I agree with this, I want to learn this effect, PW should demonstrate this effect in an experiment as TK did his, otherwise there is a definite credibility gap, as we can say that the effect has been reproduced as TM describes.

after discovering that Pi is not only 'incorrect' but it's also essentially a very inefficient way to calculate (i.e how much human methods seem) i'm sure some people that understand or learned this might be starting to question the reality in which they live?

I'd like to see a simple experiment where:

- an incandescent bulb of this type shines brighter with less or the same current.

note:

(even though bizarrely the last video showed two different currents along the same direct path.)
(however TK experiment reproduced the effect without the CVR did it not? ) (i.e wound R)

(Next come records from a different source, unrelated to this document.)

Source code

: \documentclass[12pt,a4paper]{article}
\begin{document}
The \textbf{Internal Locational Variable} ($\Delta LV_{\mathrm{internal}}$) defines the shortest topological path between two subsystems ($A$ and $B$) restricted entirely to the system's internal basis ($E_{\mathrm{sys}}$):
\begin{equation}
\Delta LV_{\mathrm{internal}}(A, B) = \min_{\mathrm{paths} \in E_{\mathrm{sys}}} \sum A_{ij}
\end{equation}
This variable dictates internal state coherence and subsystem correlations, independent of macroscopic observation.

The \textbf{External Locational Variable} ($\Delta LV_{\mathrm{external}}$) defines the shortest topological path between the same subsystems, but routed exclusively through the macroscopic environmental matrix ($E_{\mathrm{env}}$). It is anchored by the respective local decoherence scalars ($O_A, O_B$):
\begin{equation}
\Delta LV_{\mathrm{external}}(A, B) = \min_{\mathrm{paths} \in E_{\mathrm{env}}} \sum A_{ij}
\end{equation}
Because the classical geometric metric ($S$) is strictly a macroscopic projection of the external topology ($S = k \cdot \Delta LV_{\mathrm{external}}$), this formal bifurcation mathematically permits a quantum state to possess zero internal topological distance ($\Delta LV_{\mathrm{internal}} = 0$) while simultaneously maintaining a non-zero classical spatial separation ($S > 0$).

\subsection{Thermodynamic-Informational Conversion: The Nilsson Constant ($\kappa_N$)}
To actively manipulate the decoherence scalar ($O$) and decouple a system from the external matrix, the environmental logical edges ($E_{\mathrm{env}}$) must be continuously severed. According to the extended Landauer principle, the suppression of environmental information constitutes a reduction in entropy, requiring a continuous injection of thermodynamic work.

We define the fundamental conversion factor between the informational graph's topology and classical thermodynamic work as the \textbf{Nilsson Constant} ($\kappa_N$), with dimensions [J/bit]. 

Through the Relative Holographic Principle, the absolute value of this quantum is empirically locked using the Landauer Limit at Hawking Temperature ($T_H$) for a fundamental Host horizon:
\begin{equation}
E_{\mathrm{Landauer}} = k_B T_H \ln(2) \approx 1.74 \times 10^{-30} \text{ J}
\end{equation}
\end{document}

ah i'm staring to see the light here the CVR is on the negative, the inductor is the key, of course electrons don't exist, and so called 'electron flow' if this is looked at as a closed magnetic flux system it starts to make more sense.

[EMJunkie]

Hmmm.... I think some people are still missing some points and being distracted by Red Herrings.

1. The current measured by monitoring the voltage drop across the CVR is also the current flowing through the bulb. The elements are in strict series so the same current is flowing through them both. Right?

2. The brightness of the bulb is an indication of the power being dissipated in the bulb. A dimmer bulb means less power dissipated in the bulb, a brighter bulb means more power dissipated in the bulb. This is true regardless of factors like the temperature coefficient of resistance of the bulb, and the duty cycle of pulsation.  Right?

3. The instantaneous power being dissipated in the bulb is Watts=I²R, where I is the current at the instant of measurement and R is the bulb's resistance at that instant. Right? And this is also equivalent to Watts=V²/R, so solving for R we have R=V/I by Ohm's Law. Right?


4. When the capacitor is connected, the current through the bulb is (relatively) constant, so there is no difficulty with the "mean" value of the current. So the power dissipated in the bulb is also constant. The resistance of the bulb can be calculated by R=V/I. We know I from the CVR measurement, but what is V?
Question: Does the voltage drop across the bulb as measured by the scope give us the "V" value for this equation when the voltage is constant, duty cycle 100 percent?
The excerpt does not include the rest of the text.